Chill Brands has served up a punchy trading update. The standout: product sales revenue grew by an average of more than 55% month-on-month between October 2025 and January 2026. January alone delivered over £150,000 in combined revenue from product sales and service fees. Layer in a leaner cost base and a growing category mix, and the operating picture looks materially stronger than it did during the prior 18-month period to 30 September 2025.

This momentum sits squarely with Chill Connect, the Company’s direct-to-convenience distribution platform. Demand is reportedly running ahead of capacity, with working capital – the cash tied up in stock and receivables – the main constraint. That is a quality problem, but a problem nonetheless.

Chill Connect momentum: what the numbers actually say

Between October 2025 and January 2026, product sales revenue (excluding retainers and service fees) grew at an average month-on-month rate above 55%. On top of that, Chill Brands earns service fees from brands that use Chill Connect for representation and market access. Put together, January 2026 generated more than £150,000 in revenue.

Management flags that monthly revenues will fluctuate with order timing and product mix, and growth depends on capital availability to fulfil demand. Even so, the Company says the four months to 31 January 2026 generated revenues close to the total booked in the 18 months to 30 September 2025. Including the exceptional income from the October 2025 settlement with former advisers, total income over the same four-month period surpassed that prior 18-month total.

Metric Detail
Average month-on-month product sales growth In excess of 55% (Oct 2025 – Jan 2026)
January 2026 combined revenue Over £150,000 (product sales + service fees)
Four-month revenue vs prior period Revenues close to total for the 18 months to 30 Sep 2025
Exceptional income (settlement) Included in total income for Oct 2025 – Jan 2026 (amount not disclosed)
Exceptional costs removed Over £800,000 (non-recurring legal and adviser costs)
Operational cost savings Over £500,000 following exit from legacy US operations
Liquidity and facilities Operational liquidity maintained vs 30 Sep 2025; drawings from convertible loan note and inventory working capital facilities
Chill.com valuation Appraised above USD 1.6 million acquisition cost (indicative accounting valuation)

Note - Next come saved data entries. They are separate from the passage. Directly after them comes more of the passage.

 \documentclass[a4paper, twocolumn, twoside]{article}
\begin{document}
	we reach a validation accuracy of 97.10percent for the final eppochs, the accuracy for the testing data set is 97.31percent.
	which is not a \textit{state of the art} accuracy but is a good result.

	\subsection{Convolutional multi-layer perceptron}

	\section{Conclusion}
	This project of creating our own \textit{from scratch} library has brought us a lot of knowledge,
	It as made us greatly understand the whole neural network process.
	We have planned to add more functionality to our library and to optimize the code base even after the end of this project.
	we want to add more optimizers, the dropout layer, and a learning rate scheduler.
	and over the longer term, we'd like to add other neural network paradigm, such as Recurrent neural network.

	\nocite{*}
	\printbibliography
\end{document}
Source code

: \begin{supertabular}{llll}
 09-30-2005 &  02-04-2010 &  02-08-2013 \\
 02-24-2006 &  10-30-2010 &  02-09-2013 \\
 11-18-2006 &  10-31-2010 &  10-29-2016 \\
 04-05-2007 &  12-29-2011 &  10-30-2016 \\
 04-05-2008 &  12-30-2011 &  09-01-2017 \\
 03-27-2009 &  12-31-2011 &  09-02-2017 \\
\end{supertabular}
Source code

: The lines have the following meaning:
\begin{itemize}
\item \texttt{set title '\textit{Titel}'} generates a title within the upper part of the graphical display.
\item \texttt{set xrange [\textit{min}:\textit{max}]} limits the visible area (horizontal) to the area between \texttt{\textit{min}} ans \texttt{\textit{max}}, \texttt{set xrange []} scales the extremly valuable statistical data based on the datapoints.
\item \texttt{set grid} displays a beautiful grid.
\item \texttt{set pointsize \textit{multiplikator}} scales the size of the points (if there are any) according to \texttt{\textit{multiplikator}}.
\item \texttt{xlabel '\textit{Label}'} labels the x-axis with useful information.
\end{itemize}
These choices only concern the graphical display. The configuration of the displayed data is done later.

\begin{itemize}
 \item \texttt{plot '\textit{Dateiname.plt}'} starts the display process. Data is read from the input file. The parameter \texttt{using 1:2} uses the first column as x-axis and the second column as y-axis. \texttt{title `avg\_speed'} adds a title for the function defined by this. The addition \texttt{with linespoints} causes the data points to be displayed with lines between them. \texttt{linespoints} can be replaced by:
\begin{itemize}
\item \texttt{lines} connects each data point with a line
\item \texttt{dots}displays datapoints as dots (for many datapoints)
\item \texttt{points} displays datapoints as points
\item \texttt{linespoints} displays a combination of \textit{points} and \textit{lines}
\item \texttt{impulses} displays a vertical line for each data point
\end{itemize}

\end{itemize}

Notes: service fees are monthly charges for brand representation and market access. A convertible loan note is debt that can convert into equity under certain conditions. Exceptional costs are one-off items that won’t recur in the current year.

Why the convenience channel is working for Chill

The UK convenience sector is getting more complex, with independent retailers juggling fast-changing ranges across multiple categories. Chill Connect’s model – a national field sales team doing direct-to-store distribution and advisory support – is built for this environment. Retailers get help optimising their product mix; brand partners get on-the-ground access and launch support into the independent channel.

Crucially, demand appears to be outpacing Chill’s current capacity. That supports the proposition’s real-world traction, not just a marketing slide. The bottleneck is working capital, not customer appetite.

Expanding beyond vaping: more lines, bigger baskets

Chill is widening its product universe beyond vaping and nicotine alternatives into sundries, beverages, confectionery and other relevant FMCG categories. This matters because a broader range can lift average order values, deepen retailer relationships, and create cross-selling opportunities across the existing customer base.

If executed well, a wider mix should also improve operational efficiency – more revenue per call, more lines per drop, and a stronger reason for retailers to keep the door open.

Costs down, operating leverage up

After 2025’s restructuring, the cost base is much leaner. The prior 18-month reporting period included more than £800,000 of exceptional legal and professional fees that will not recur this year. Exiting legacy US operations is expected to save over £500,000 in operational costs.

Ongoing operating expenditure, excluding cost of goods sold, is now primarily personnel to support the field sales team. In plain English: each extra pound of revenue should drop through more cleanly, helping operating leverage while still allowing competitive pricing to drive share gains.

Funding and working capital: the growth gatekeeper

Management is candid that growth is constrained by working capital. Access to additional capital would allow broader inventories, bigger orders, and faster capture of opportunities. The Company says operational liquidity is broadly comparable to 30 September 2025 and is being supplemented by drawings from its convertible loan note and inventory working capital facilities.

Investors should expect some lumpiness in monthly revenue as order timing and product mix shift around. The strategic direction is clear, but the pace will likely track the availability – and cost – of capital to stock more lines and serve more stores.

Chill.com appraisal: a supportive balance sheet asset

As part of its audit, Chill obtained an independent appraisal of the Chill.com domain at a fair value above the original USD 1.6 million acquisition cost. This is an accounting valuation and may not reflect actual sale proceeds, but it remains a material balance sheet asset while the operational focus centres on Chill Connect.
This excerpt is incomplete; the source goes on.